W&F 1990/1

Rüstungskonversions-
forschung

von Burkhart Freisleben

Die Diskussionen um die Einrichtung eines Forschungs- und Lehrbereiches Friedens- und Konversionsforschung an der Uni Bremen erhalten durch die politischen Umbrüche in Ost und West und den daraus sich ergebenden Abrüstungschancen für Rüstungsproduktion und Militärbeschäftigte eine neue, ungeahnte Dynamik.

Wenn die Abrüstungsprozesse mit dem Tempo der politischen Entwicklung einigermaßen Schritt halten, bedeutet dies einen ökonomischen und strukturpolitischen Umbruchprozeß größeren Ausmaßes, besonders in den von Rüstung bestimmten Regionen wie Bremen.

Damit drängt die Zeit, diesen Umbauprozeß sozial, ökologisch und demokratisch zu gestalten, da sonst die Gefahr besteht, daß dieser Strukturwandel naturwüchsig und krisenhaft verläuft, mit den negativen Erscheinungen für Beschäftigung, Qualifikation und Umwelt, wie wir das von den bisherigen Strukturkrisen her kennen (Stahl, Textil, Werften etc.). Für die Region Bremen würde sich diese Gefahr auf ein Mehrfaches potenzieren, da hier vier potentielle Krisenbranchen (Rüstung, Werften, Stahl, Auto) bestimmend sind, die sich gegenseitig überschneiden. Um diese Gefahr zu vermeiden, ist ein umfangreicher, konzeptioneller Vorlauf von Konversionsforschung notwendig. Dies wäre auch forschungspolitisch eine vorausschauende und zukunftsweisende Maßnahme, mit der die UNI Bremen beispielgebend Vorreiter in der forschungspolitischen Landschaft der BRD wäre.

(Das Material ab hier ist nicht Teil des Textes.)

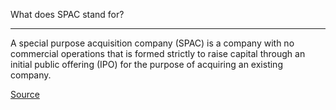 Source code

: What does SPAC stand for?

---

A special purpose acquisition company (SPAC) is a company with no commercial operations that is formed strictly to raise capital through an initial public offering (IPO) for the purpose of acquiring an existing company.

[Source](https://twitter.com/alex_danco/status/1270338037168459776?s=21)
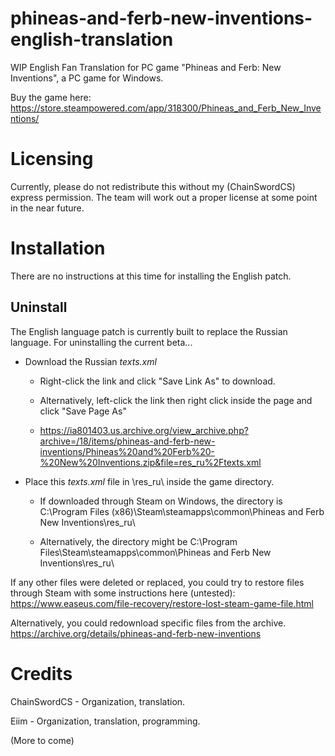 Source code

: # phineas-and-ferb-new-inventions-english-translation

WIP English Fan Translation for PC game "Phineas and Ferb: New Inventions", a PC game for Windows.

Buy the game here: https://store.steampowered.com/app/318300/Phineas_and_Ferb_New_Inventions/

# Licensing

Currently, please do not redistribute this without my (ChainSwordCS) express permission. The team will work out a proper license at some point in the near future.

# Installation

There are no instructions at this time for installing the English patch.

## Uninstall

The English language patch is currently built to replace the Russian language. For uninstalling the current beta...

* Download the Russian *texts.xml* 

  * Right-click the link and click "Save Link As" to download.
  
  * Alternatively, left-click the link then right click inside the page and click "Save Page As"
  
  * https://ia801403.us.archive.org/view_archive.php?archive=/18/items/phineas-and-ferb-new-inventions/Phineas%20and%20Ferb%20-%20New%20Inventions.zip&file=res_ru%2Ftexts.xml
  
* Place this *texts.xml* file in \res_ru\ inside the game directory.

  * If downloaded through Steam on Windows, the directory is C:\Program Files (x86)\Steam\steamapps\common\Phineas and Ferb New Inventions\res_ru\
  
  * Alternatively, the directory might be C:\Program Files\Steam\steamapps\common\Phineas and Ferb New Inventions\res_ru\
  
If any other files were deleted or replaced, you could try to restore files through Steam with some instructions here (untested): https://www.easeus.com/file-recovery/restore-lost-steam-game-file.html

Alternatively, you could redownload specific files from the archive. https://archive.org/details/phineas-and-ferb-new-inventions

# Credits
ChainSwordCS - Organization, translation.

Eiim - Organization, translation, programming.

(More to come)
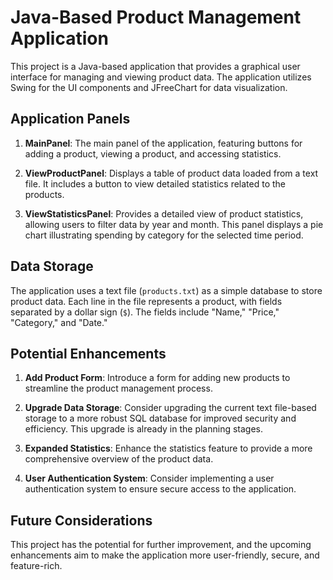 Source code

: # Java-Based Product Management Application

This project is a Java-based application that provides a graphical user interface for managing and viewing product data. The application utilizes Swing for the UI components and JFreeChart for data visualization.

## Application Panels

1. **MainPanel**: The main panel of the application, featuring buttons for adding a product, viewing a product, and accessing statistics.

2. **ViewProductPanel**: Displays a table of product data loaded from a text file. It includes a button to view detailed statistics related to the products.

3. **ViewStatisticsPanel**: Provides a detailed view of product statistics, allowing users to filter data by year and month. This panel displays a pie chart illustrating spending by category for the selected time period.

## Data Storage

The application uses a text file (`products.txt`) as a simple database to store product data. Each line in the file represents a product, with fields separated by a dollar sign (`$`). The fields include "Name," "Price," "Category," and "Date."

## Potential Enhancements

1. **Add Product Form**: Introduce a form for adding new products to streamline the product management process.

2. **Upgrade Data Storage**: Consider upgrading the current text file-based storage to a more robust SQL database for improved security and efficiency. This upgrade is already in the planning stages.

3. **Expanded Statistics**: Enhance the statistics feature to provide a more comprehensive overview of the product data.

4. **User Authentication System**: Consider implementing a user authentication system to ensure secure access to the application.

## Future Considerations

This project has the potential for further improvement, and the upcoming enhancements aim to make the application more user-friendly, secure, and feature-rich.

In der Tradition der Kritischen Friedens- und Konfliktforschung geht es dabei um die Weiterentwicklung zu einer interdisziplinären Friedenswissenschaft, die alle relevanten gesellschaftlichen Aspekte der Rüstungskonversion einbezieht:

  1. ökonomische Aspekte
  2. gesellschafts- und geisteswissenschaftliche Aspekte,
  3. naturwissenschaftliche, technische und organisatorische und
  4. regionalpolitische Aspekte.

Ansätze, Möglichkeiten und Aspekte der Konversionsforschung:

Um der o.g. Gefahr eines krisenhaften Umbruches vorzubeugen, muß Rüstungskonversion nicht nur politisch gewollt, sondern systematisch vorbereitet werden. Dabei geht es weniger darum, erneut nachzuweisen, daß es einen großen und ungedeckten Bedarf an nützlichen und technologisch anspruchsvollen Gütern gibt, die mit der mehr oder minder modifizierten technischen Ausstattung und mit der Qualifikation der Beschäftigten in den heutigen Rüstungsbetrieben hergestellt werden können.“1

Diese schon reichlich vorhandenen Forschungen, sowie die bereits gemachten Erfahrungen aus Betrieben und Regionen (Arbeitskreise Alternative Fertigung/IG-Metall, Lucas Aerospace, Greater London Enterprise Board etc.) sind hierzu heranzuziehen, zu bündeln und müssen auf ihre Verwertbarkeit hin aktualisiert und modifiziert werden.2

Politische und ökonomische Steuerungskonzepte

Die Schwerpunkte im ökonomischen Bereich der Konversionsforschung müssen zukünftig darin liegen, wo die größten Forschungsdefizite liegen: In der Entwicklung von politischen und ökonomischen Steuerungskonzepten der Rüstungskonversion.3 Die Hauptfragestellungen auf diesem Gebiet heißen: Wie kann Rüstungskonversion so bewerkstelligt werden, „daß erstens krisenhafte Einbrüche bei der Beschäftigung vermieden werden können und zweitens die neue Produktion tatsächlich gesellschaftlichen Nützlichkeitsanforderungen entspricht?“ 4 und damit zweitens: Wohin soll konvertiert werden?5 Desweiteren: „Gegenstand der Konversionsforschung kann nicht nur die Konversion von Rüstungsproduktion sein. Untersuchungsgegenstand muß die Umwandlung von Produktion und Dienstleistungen für den und im militärischen Bereich in Dienstleistungen und Produktion für den zivilen Sektor sein.“ 6 (Bundeswehr, Zivilbeschäftigte bei BW und ausländischen Streitkräften, Auswirkungen auf Gewerbe, Handel und Dienstleistungen in strukturschwachen Gebieten mit konzentrierten Militärstandorten, z.B. Schleswig-Holstein oder Rheinland-Pfalz).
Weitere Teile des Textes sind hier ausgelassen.